▶ Your assignment
Search the records that follow and extract every line containing the string "when".

▶ Available records
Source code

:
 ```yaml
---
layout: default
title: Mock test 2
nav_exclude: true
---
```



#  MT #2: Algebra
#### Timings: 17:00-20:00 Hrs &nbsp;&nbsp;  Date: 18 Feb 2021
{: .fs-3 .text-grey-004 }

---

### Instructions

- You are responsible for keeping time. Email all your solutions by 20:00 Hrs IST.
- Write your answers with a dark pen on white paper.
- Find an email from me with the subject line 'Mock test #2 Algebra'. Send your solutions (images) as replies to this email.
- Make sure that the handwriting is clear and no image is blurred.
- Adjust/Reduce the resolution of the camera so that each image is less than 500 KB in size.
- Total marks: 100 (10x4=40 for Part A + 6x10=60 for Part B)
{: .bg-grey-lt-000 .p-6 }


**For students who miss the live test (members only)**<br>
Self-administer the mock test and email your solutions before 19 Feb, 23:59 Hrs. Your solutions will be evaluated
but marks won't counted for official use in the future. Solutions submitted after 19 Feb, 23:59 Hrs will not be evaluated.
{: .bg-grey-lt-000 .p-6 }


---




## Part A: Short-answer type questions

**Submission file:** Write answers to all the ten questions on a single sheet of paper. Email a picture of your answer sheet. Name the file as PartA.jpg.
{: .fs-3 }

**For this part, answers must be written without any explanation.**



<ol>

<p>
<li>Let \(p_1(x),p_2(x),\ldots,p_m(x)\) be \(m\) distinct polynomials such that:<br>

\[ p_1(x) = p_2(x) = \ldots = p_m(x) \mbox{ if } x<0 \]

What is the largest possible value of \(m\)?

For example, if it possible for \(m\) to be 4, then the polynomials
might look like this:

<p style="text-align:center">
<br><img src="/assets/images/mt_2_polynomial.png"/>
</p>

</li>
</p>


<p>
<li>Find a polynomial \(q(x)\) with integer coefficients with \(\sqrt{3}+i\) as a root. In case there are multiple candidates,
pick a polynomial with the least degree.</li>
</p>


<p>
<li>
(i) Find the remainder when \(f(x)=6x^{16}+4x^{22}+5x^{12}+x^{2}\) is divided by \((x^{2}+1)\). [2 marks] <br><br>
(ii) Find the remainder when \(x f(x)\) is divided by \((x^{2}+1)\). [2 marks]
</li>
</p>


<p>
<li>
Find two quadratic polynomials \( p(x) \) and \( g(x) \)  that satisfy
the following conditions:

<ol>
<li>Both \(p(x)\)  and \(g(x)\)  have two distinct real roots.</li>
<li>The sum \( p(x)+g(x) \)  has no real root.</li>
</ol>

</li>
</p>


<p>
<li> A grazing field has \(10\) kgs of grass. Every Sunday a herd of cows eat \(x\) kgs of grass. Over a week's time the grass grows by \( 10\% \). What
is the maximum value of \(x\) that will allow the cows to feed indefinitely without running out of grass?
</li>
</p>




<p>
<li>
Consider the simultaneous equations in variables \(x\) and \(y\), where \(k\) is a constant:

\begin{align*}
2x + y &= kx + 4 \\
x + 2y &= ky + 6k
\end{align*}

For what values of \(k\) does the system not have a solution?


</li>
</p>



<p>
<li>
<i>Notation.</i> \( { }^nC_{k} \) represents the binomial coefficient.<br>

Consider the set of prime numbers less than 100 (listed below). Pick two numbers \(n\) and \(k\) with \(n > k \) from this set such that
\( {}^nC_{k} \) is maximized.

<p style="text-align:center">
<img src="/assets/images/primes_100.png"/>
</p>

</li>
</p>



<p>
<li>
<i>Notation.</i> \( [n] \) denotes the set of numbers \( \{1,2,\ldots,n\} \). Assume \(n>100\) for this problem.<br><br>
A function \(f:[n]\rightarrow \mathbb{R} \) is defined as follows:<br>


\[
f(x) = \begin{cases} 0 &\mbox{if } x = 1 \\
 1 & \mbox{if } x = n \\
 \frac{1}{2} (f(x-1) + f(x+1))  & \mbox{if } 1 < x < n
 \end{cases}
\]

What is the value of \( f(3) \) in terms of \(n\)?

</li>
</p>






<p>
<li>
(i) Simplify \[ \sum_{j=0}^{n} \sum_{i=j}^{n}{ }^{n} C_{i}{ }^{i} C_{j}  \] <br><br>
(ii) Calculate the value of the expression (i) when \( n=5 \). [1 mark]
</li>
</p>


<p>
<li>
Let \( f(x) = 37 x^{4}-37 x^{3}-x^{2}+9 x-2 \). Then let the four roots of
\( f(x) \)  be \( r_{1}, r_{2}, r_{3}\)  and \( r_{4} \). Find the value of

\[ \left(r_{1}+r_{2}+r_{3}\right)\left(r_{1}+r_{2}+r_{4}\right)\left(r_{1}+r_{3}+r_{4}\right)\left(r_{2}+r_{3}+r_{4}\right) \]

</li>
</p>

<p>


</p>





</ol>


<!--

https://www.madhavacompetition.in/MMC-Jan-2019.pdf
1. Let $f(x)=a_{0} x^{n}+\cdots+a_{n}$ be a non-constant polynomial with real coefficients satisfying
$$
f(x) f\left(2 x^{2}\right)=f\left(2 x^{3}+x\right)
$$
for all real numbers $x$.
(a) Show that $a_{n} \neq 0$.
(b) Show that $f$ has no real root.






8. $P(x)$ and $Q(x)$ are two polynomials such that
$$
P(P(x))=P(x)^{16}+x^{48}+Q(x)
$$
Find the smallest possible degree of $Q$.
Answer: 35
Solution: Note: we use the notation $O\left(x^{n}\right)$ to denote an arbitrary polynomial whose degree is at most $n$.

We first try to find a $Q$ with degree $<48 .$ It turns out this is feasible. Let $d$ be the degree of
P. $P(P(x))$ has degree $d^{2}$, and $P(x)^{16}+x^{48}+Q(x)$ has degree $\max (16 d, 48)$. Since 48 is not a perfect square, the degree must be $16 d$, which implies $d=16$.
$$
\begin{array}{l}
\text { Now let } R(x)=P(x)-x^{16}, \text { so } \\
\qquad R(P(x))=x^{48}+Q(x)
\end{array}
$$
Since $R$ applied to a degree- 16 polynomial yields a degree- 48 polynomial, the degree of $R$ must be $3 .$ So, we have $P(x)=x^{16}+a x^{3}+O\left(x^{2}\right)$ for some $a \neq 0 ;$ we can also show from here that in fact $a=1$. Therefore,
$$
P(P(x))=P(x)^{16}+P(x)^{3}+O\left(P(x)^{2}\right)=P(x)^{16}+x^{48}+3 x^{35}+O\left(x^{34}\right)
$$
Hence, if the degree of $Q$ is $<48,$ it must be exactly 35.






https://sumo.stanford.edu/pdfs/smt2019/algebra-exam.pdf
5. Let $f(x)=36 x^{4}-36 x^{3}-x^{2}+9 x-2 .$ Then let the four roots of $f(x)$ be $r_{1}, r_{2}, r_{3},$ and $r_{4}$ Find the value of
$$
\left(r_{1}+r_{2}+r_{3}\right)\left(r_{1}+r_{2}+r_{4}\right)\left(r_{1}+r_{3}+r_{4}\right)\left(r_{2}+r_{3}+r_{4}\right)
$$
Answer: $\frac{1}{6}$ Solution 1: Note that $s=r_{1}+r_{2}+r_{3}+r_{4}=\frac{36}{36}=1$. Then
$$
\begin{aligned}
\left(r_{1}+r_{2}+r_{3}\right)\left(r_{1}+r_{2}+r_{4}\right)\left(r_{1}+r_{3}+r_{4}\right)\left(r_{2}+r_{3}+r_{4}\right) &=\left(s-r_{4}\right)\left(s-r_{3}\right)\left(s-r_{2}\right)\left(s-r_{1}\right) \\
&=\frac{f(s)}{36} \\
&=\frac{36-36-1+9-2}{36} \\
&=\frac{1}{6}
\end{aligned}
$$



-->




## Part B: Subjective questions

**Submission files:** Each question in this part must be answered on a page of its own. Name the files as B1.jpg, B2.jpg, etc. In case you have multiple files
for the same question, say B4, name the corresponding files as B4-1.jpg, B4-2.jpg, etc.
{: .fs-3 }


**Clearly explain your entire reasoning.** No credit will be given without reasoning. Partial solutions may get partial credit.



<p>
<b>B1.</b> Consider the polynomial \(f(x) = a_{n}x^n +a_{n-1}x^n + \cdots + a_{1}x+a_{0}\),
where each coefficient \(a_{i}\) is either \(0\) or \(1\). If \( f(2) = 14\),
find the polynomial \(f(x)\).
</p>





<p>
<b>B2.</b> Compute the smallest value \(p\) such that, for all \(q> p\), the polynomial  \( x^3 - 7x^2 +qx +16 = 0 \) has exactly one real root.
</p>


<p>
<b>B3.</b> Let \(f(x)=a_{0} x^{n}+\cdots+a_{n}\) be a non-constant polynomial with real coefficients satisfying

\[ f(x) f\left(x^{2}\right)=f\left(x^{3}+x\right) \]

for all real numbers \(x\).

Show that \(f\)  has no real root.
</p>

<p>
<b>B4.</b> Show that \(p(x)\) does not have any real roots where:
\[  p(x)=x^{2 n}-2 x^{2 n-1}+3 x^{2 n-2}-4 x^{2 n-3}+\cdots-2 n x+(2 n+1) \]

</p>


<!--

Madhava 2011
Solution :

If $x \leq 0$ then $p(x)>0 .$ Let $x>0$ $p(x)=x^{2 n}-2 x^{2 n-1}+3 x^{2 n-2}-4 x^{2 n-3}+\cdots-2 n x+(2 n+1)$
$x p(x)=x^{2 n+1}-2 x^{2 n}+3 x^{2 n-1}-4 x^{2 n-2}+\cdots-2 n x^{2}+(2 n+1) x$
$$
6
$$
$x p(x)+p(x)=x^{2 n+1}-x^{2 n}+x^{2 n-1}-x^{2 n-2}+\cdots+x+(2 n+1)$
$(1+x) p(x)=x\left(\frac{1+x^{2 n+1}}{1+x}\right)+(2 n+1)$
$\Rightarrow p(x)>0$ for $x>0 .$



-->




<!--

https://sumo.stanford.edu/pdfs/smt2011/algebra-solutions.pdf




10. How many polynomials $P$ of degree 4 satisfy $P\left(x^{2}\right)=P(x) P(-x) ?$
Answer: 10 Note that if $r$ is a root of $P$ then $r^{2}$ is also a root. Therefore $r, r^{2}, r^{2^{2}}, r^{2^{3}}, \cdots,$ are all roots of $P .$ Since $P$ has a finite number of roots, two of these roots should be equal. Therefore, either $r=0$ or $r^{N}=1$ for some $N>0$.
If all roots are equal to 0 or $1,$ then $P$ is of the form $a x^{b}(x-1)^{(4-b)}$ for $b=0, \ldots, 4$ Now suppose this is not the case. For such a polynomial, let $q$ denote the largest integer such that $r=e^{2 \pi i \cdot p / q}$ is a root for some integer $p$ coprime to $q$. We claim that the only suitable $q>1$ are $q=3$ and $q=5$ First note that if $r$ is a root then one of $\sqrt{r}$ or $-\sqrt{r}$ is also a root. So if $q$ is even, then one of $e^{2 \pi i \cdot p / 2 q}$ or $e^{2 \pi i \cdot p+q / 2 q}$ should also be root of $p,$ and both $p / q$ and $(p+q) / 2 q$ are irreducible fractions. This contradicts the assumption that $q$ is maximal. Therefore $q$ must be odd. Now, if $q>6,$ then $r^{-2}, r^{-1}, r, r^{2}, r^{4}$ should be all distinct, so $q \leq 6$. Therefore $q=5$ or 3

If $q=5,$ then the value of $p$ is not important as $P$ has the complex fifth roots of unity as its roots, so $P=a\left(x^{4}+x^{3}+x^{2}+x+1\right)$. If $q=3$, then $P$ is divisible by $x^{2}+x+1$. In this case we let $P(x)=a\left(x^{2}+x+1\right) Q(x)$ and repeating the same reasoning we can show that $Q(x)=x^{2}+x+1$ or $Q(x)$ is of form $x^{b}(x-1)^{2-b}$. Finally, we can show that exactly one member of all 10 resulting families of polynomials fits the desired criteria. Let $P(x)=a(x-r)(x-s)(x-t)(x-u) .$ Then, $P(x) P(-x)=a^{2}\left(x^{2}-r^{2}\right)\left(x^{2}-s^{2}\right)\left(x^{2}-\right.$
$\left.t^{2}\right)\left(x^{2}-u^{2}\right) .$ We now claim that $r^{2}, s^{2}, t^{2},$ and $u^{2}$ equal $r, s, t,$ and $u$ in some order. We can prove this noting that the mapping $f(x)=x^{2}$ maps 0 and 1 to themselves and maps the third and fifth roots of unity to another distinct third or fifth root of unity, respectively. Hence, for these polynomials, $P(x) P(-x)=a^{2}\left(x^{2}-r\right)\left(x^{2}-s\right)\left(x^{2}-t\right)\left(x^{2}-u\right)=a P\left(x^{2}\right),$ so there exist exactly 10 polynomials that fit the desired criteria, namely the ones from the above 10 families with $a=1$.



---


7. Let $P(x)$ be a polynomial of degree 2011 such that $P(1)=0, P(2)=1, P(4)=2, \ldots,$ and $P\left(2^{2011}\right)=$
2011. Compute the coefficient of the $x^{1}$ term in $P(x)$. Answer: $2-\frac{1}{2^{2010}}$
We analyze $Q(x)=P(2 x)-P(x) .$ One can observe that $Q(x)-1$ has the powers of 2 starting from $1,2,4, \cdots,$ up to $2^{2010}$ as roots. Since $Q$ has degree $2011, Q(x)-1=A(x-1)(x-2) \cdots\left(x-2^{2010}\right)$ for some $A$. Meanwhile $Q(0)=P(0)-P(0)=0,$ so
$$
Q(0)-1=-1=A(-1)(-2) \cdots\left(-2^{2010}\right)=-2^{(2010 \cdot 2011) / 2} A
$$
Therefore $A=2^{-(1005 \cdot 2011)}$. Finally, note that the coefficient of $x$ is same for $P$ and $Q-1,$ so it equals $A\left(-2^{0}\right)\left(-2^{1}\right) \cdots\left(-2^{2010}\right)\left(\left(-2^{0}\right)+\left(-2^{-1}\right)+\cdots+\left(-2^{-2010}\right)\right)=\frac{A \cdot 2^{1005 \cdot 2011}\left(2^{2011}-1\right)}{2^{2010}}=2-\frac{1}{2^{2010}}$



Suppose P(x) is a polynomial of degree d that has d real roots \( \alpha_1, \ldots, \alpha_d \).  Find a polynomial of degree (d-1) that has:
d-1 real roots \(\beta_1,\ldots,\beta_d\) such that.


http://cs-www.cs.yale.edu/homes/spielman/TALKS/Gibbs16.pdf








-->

---

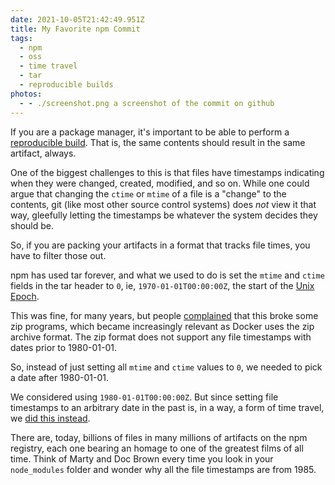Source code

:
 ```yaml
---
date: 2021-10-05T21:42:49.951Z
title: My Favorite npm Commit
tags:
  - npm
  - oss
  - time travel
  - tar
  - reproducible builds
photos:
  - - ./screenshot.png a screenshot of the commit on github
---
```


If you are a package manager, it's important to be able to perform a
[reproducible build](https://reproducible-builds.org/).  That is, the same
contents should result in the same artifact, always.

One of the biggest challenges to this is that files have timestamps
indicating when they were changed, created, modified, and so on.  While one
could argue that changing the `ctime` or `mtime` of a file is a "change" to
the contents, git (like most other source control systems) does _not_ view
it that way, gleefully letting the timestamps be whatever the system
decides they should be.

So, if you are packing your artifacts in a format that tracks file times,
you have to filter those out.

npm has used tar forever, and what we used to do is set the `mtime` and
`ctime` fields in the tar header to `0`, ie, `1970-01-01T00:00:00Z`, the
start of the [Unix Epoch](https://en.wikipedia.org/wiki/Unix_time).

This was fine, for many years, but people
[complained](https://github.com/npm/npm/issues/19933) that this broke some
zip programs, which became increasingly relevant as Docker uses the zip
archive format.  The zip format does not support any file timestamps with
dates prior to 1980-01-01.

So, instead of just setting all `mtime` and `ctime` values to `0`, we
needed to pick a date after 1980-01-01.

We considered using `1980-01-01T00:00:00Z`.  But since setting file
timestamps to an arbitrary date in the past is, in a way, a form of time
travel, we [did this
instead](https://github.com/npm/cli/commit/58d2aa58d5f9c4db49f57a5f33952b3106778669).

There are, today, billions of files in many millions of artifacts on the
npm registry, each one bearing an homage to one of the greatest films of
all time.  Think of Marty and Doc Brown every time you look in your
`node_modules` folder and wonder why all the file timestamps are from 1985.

▶ Written response
(i) Find the remainder when \(f(x)=6x^{16}+4x^{22}+5x^{12}+x^{2}\) is divided by \((x^{2}+1)\). [2 marks] <br><br>
(ii) Find the remainder when \(x f(x)\) is divided by \((x^{2}+1)\). [2 marks]
(ii) Calculate the value of the expression (i) when \( n=5 \). [1 mark]
indicating when they were changed, created, modified, and so on.  While one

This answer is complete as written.